Make up done I’d wrestled myself into my basque; difficult enough with help, almost impossible without. I’d had to twist and turn it over the bruises on my ribs, hurting them more each time. Through the week they’d been accompanied by some lumps on my back, along the base of my shoulder blades and a whip mark from a dog lead around my side where Ade had gotten angry with me for talking to his friend in the pub. The guy had only said hello. Ade had apologised the next day. Cried again. I hated it when he did that; I’d feel so bad for him.
I’d checked to make sure the marks were all covered and put my stockings on. Nearly there; Mam would have to lace my bodice up. I’d fervently hoped that the gym had worked and the dress made me look good. The wedding was at half past eleven. It’d been ten a.m. when I’d heard the front door open and Mel, my bridesmaid, shout up.
‘Oh god, yes please. Put enough in for Mam and Daddy. They’re on their way.’
As though she’d heard the kettle go on, I’d heard Mam bustle through the door.
‘We’re here love; where you at?’
‘Bedroom Mam, I need you to lace me up. Mel’s got the coffee on so she’ll bring them up. Photographer will be here in ten minutes so I need to get this on now.’
She’d opened the bedroom door a bit further to see me as she’d walked in to the bedroom.
‘You look beautiful, Ailis.’ I’d waited for “the conversation,” but it didn’t materialise,
‘Lets get you strapped in then.’ Her smile seemed like an attempt at a conciliation that wasn’t necessary.

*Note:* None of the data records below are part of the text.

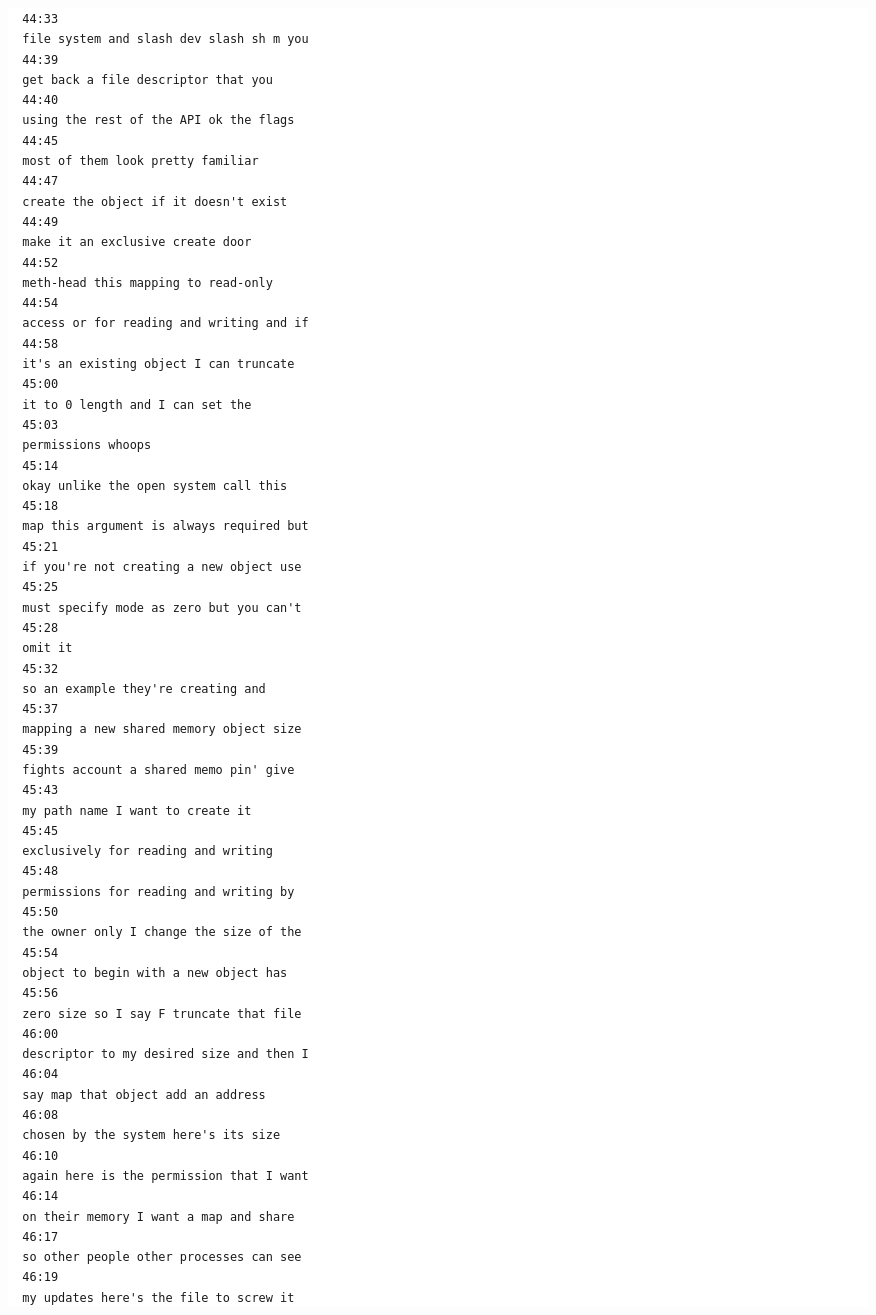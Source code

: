       44:33
      file system and slash dev slash sh m you
      44:39
      get back a file descriptor that you
      44:40
      using the rest of the API ok the flags
      44:45
      most of them look pretty familiar
      44:47
      create the object if it doesn't exist
      44:49
      make it an exclusive create door
      44:52
      meth-head this mapping to read-only
      44:54
      access or for reading and writing and if
      44:58
      it's an existing object I can truncate
      45:00
      it to 0 length and I can set the
      45:03
      permissions whoops
      45:14
      okay unlike the open system call this
      45:18
      map this argument is always required but
      45:21
      if you're not creating a new object use
      45:25
      must specify mode as zero but you can't
      45:28
      omit it
      45:32
      so an example they're creating and
      45:37
      mapping a new shared memory object size
      45:39
      fights account a shared memo pin' give
      45:43
      my path name I want to create it
      45:45
      exclusively for reading and writing
      45:48
      permissions for reading and writing by
      45:50
      the owner only I change the size of the
      45:54
      object to begin with a new object has
      45:56
      zero size so I say F truncate that file
      46:00
      descriptor to my desired size and then I
      46:04
      say map that object add an address
      46:08
      chosen by the system here's its size
      46:10
      again here is the permission that I want
      46:14
      on their memory I want a map and share
      46:17
      so other people other processes can see
      46:19
      my updates here's the file to screw it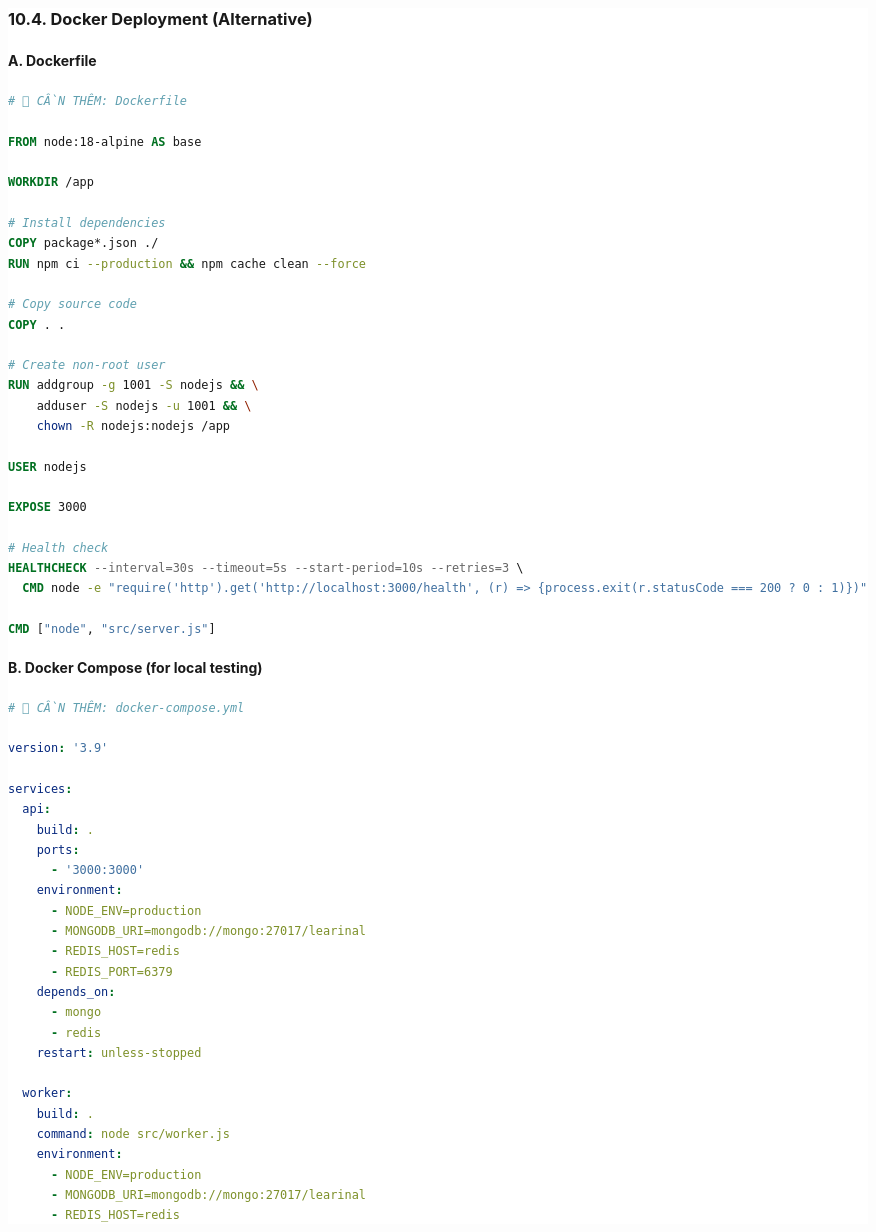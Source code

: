 
### 10.4. Docker Deployment (Alternative)

#### A. Dockerfile

```dockerfile
# 🔴 CẦN THÊM: Dockerfile

FROM node:18-alpine AS base

WORKDIR /app

# Install dependencies
COPY package*.json ./
RUN npm ci --production && npm cache clean --force

# Copy source code
COPY . .

# Create non-root user
RUN addgroup -g 1001 -S nodejs && \
    adduser -S nodejs -u 1001 && \
    chown -R nodejs:nodejs /app

USER nodejs

EXPOSE 3000

# Health check
HEALTHCHECK --interval=30s --timeout=5s --start-period=10s --retries=3 \
  CMD node -e "require('http').get('http://localhost:3000/health', (r) => {process.exit(r.statusCode === 200 ? 0 : 1)})"

CMD ["node", "src/server.js"]
```

#### B. Docker Compose (for local testing)

```yaml
# 🔴 CẦN THÊM: docker-compose.yml

version: '3.9'

services:
  api:
    build: .
    ports:
      - '3000:3000'
    environment:
      - NODE_ENV=production
      - MONGODB_URI=mongodb://mongo:27017/learinal
      - REDIS_HOST=redis
      - REDIS_PORT=6379
    depends_on:
      - mongo
      - redis
    restart: unless-stopped

  worker:
    build: .
    command: node src/worker.js
    environment:
      - NODE_ENV=production
      - MONGODB_URI=mongodb://mongo:27017/learinal
      - REDIS_HOST=redis
```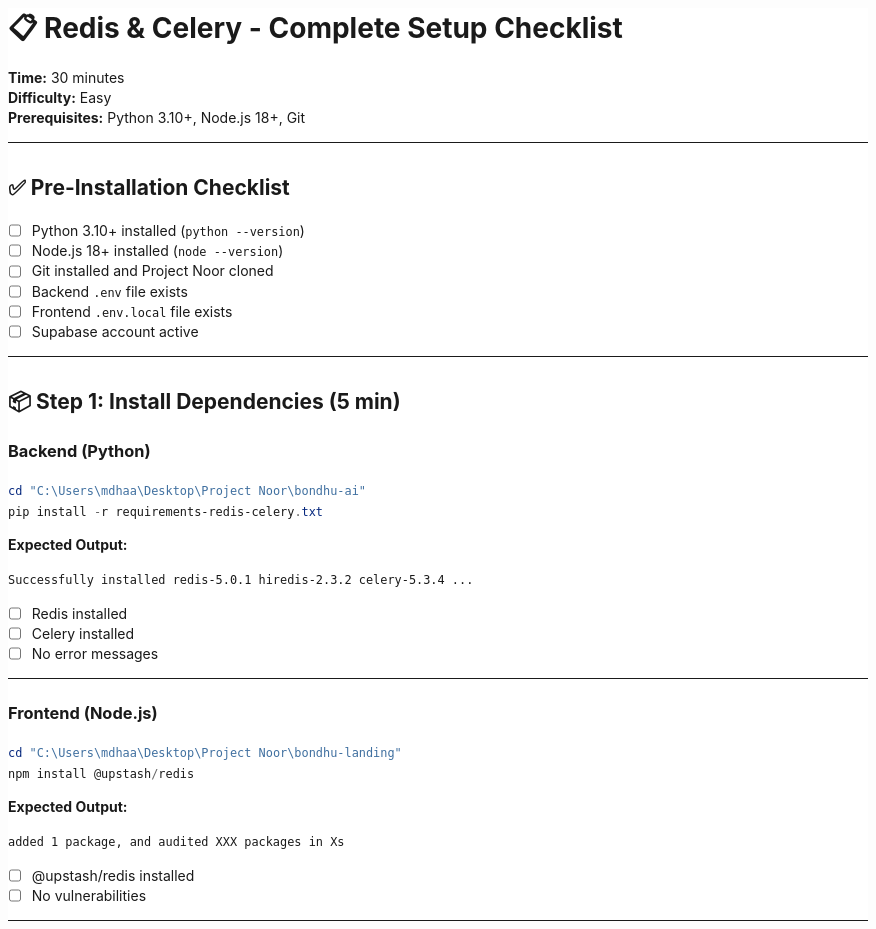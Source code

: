 # 📋 Redis & Celery - Complete Setup Checklist

**Time:** 30 minutes  
**Difficulty:** Easy  
**Prerequisites:** Python 3.10+, Node.js 18+, Git

---

## ✅ Pre-Installation Checklist

- [ ] Python 3.10+ installed (`python --version`)
- [ ] Node.js 18+ installed (`node --version`)
- [ ] Git installed and Project Noor cloned
- [ ] Backend `.env` file exists
- [ ] Frontend `.env.local` file exists
- [ ] Supabase account active

---

## 📦 Step 1: Install Dependencies (5 min)

### Backend (Python)
```powershell
cd "C:\Users\mdhaa\Desktop\Project Noor\bondhu-ai"
pip install -r requirements-redis-celery.txt
```

**Expected Output:**
```
Successfully installed redis-5.0.1 hiredis-2.3.2 celery-5.3.4 ...
```

- [ ] Redis installed
- [ ] Celery installed
- [ ] No error messages

---

### Frontend (Node.js)
```powershell
cd "C:\Users\mdhaa\Desktop\Project Noor\bondhu-landing"
npm install @upstash/redis
```

**Expected Output:**
```
added 1 package, and audited XXX packages in Xs
```

- [ ] @upstash/redis installed
- [ ] No vulnerabilities

---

I’d done photos. I’d done waving at people in the street as I’d climbed into my festooned VW Beetle car. It’d take ten minutes to get to the chapel; fifteen would make me traditionally late. Now for the daddy/daughter chat. This was the man I’d developed a limp for in an attempt to emulate his walk; where I’d got my sense of humour. He was where I got my looks from, not great on a girl but I was proud to look like my Daddy.
‘You look beautiful baby girl.’
‘Thank you Daddy. You look particularly pretty yourself!’ I detected the tiniest bit of pride in his smile, I gave him a hug.
‘You know how much me and your Mam love you, don’t you? It’s not like I have to say it again, but we do. I know your Mam’s not really keen on this wedding chicken, but she said she was going to make a concerted effort not to go over it again with you today.’
‘Yep, I felt her biting her tongue when she was helping me get ready.’
‘She didn’t say anything? Well, there you go; I didn’t think she’d manage to do it. Guess that shows me eh?’ The laugh in his voice and the tone in which he talked about Mam made it obvious how much he loved her. I still thought it was sweet at their age.
‘I didn’t make that promise. Babe, you know I would never ask you to do anything you didn’t want to and I’d do anything to make you happy? Today, right now, this feels like as much as I can do…’ His voice tailed off and I could see him working words around his mouth, as if trying them out before he said them. He wasn’t a great speech maker, preferred to make jokes than show emotion.
‘Ailis, I can’t help but feel that you shouldn’t seem so unexcited on one of the most important days of your life. You’re so matter of fact about everything. This morning felt mechanical. That wasn’t how it was for your Mam and me, so I’m giving you a way out. I’m asking you to think about how you feel right now and I’m asking you to think properly. If you think that going ahead with this is the right decision then I will walk you down that aisle with the biggest, proudest smile. If not, tell me now and I’ll take you away.’
‘Think about it chicken. Just think…’
Nearly at the chapel. I catch my reflection in the rear-view mirror. No smile; the searing heat of years of uncried tears burn my eyes. I was happy wasn’t I? I Wouldn’t be here if I wasn’t happy… Would I?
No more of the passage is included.